The ESM money would flow to Spain in November, after European Commission competition authorities approve conditions for the recapitalisation for each bank.
Spain is in investors’ focus because it has struggled to cut one of the euro zone’s largest public deficits as the country sinks deeper into its second recession in three years.
In Luxembourg, euro zone ministers will also discuss a request, expected from Spain sometime in the coming weeks, for a precautionary credit line from the ESM that they hope will boost investor confidence and keep Madrid in the capital markets.
A euro zone source said they may also discuss Spain’s tough 2013 budget, outlined last month, which the International Monetary Fund and the European Commission both believe is based on an over-optimistic forecast of a 0.5 per cent economic contraction next year. The current IMF forecast of a 1.2 per cent recession may be revised further downwards on Tuesday.
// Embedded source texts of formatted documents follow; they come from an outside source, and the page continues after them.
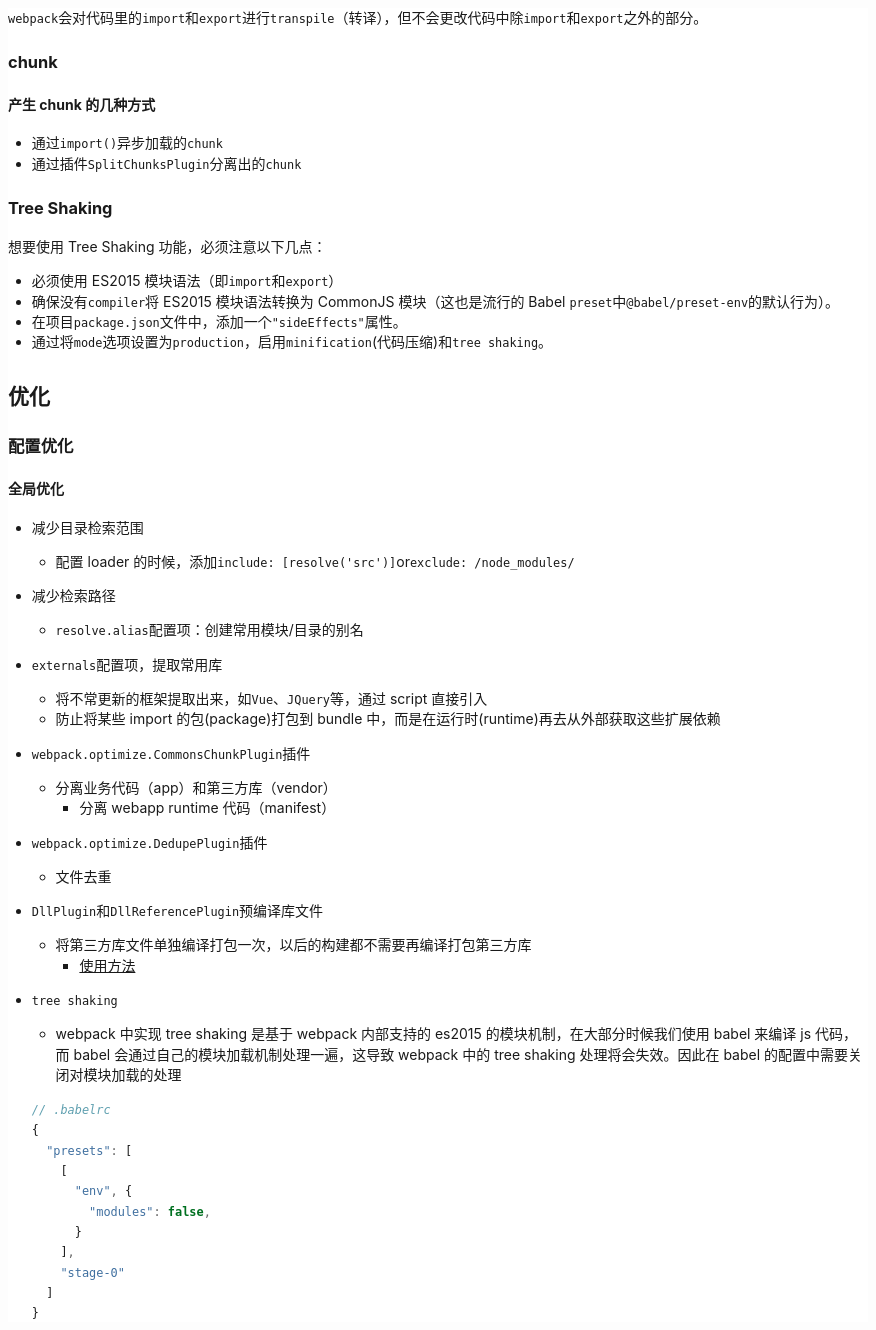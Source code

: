 `webpack`会对代码里的`import`和`export`进行`transpile`（转译），但不会更改代码中除`import`和`export`之外的部分。

### chunk

#### 产生 chunk 的几种方式

- 通过`import()`异步加载的`chunk`
- 通过插件`SplitChunksPlugin`分离出的`chunk`

### Tree Shaking

想要使用 Tree Shaking 功能，必须注意以下几点：

- 必须使用 ES2015 模块语法（即`import`和`export`）
- 确保没有`compiler`将 ES2015 模块语法转换为 CommonJS 模块（这也是流行的 Babel `preset`中`@babel/preset-env`的默认行为）。
- 在项目`package.json`文件中，添加一个`"sideEffects"`属性。
- 通过将`mode`选项设置为`production`，启用`minification`(代码压缩)和`tree shaking`。

## 优化

### 配置优化

#### 全局优化

- 减少目录检索范围
  - 配置 loader 的时候，添加`include: [resolve('src')]`or`exclude: /node_modules/`
- 减少检索路径
  - `resolve.alias`配置项：创建常用模块/目录的别名
- `externals`配置项，提取常用库
  - 将不常更新的框架提取出来，如`Vue`、`JQuery`等，通过 script 直接引入
  - 防止将某些 import 的包(package)打包到 bundle 中，而是在运行时(runtime)再去从外部获取这些扩展依赖
- `webpack.optimize.CommonsChunkPlugin`插件
  - 分离业务代码（app）和第三方库（vendor）
    - 分离 webapp runtime 代码（manifest）
- `webpack.optimize.DedupePlugin`插件
  - 文件去重
- `DllPlugin`和`DllReferencePlugin`预编译库文件
  - 将第三方库文件单独编译打包一次，以后的构建都不需要再编译打包第三方库
    - [使用方法](http://www.jishux.com/plus/view-681807-1.html)
- `tree shaking`
  - webpack 中实现 tree shaking 是基于 webpack 内部支持的 es2015 的模块机制，在大部分时候我们使用 babel 来编译 js 代码，而 babel 会通过自己的模块加载机制处理一遍，这导致 webpack 中的 tree shaking 处理将会失效。因此在 babel 的配置中需要关闭对模块加载的处理

  ```js
  // .babelrc
  {
    "presets": [
      [
        "env", {
          "modules": false,
        }
      ],
      "stage-0"
    ]
  }
  ```
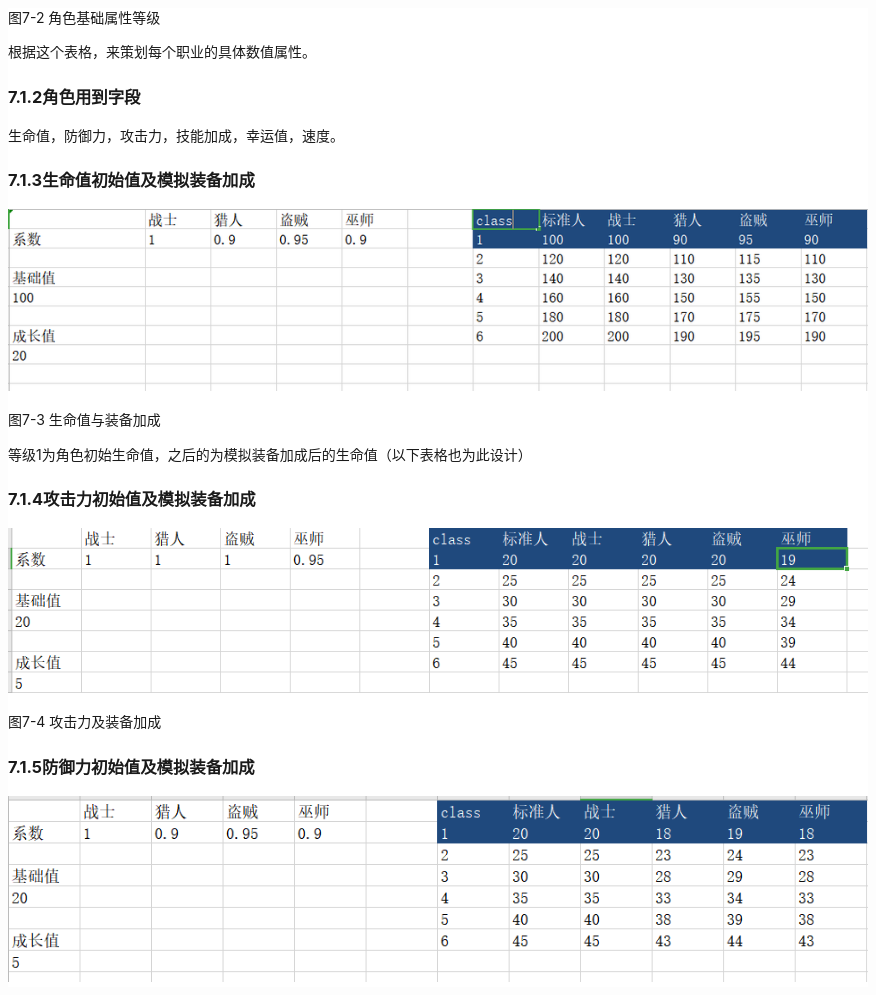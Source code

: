 图7-2 角色基础属性等级

根据这个表格，来策划每个职业的具体数值属性。

### **7.1.2角色用到字段**

生命值，防御力，攻击力，技能加成，幸运值，速度。

### **7.1.3生命值初始值及模拟装备加成**

 ![图片3](images/图片3.png)

图7-3 生命值与装备加成

等级1为角色初始生命值，之后的为模拟装备加成后的生命值（以下表格也为此设计）

### **7.1.4攻击力初始值及模拟装备加成**

 ![图片4](images/图片4.png)

图7-4 攻击力及装备加成

### **7.1.5防御力初始值及模拟装备加成**

 ![图片5](images/图片5.png)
A revised budget based on updated IMF and EU forecasts may be one condition for assistance from the ESM.
Such a program would likely entail the issuance of first-loss guarantees on bonds sold by Spain at auction, or some similar form of rescue to bolster Madrid’s credibility.
Guaranteeing the first 20-30 per cent loss on new Spanish bonds would allow -- through leveraging -- all of Spain’s €207-billion debt issuance in 2013 to be made much more attractive to investors using roughly €50-billion of euro zone money.
Such an amount would fit comfortably within the €100-billion limit already approved by parliaments for the bank rescue in countries with strong anti-bailout sentiment like Germany and Finland, making it politically more palatable, even if technically it would remain a separate operation.
A credit line for Spain would also open the way for purchases of Spanish bonds on the secondary market by the European Central Bank -- a prospect that has lowered Spanish yields already from above 7 per cent in July to below 5.72 now.
But Germany opposes a Spanish bailout request now, because it would prefer to bundle Spain with a request for a small, €15-billion bailout for Cyprus and a revision of the second, €130-billion bailout for Greece in one crisis-solving package later this year.
This would allow German Chancellor Angela Merkel, wary of shaky support for bailouts in her own ruling coalition, to push the large crisis package through parliament in one go, rather than fight separate battles for each.
As a result, a Spanish request is unlikely for a few weeks.
The ministers will also take stock of the efforts of Greece to unblock payments from the second bailout agreed in February after reforms in the debt-laden country stalled because of two general elections in May and June.
Inspectors representing international lenders are in talks with the Greek government on reforms and austerity needed to unlock financial aid, but their full report is unlikely before the end of October.
EU Economic and Monetary Affairs Commissioner Olli Rehn said on Saturday he expected Greece’s government to agree on needed savings in the coming days since the lengthy talks between the troubled euro country and lenders had advanced.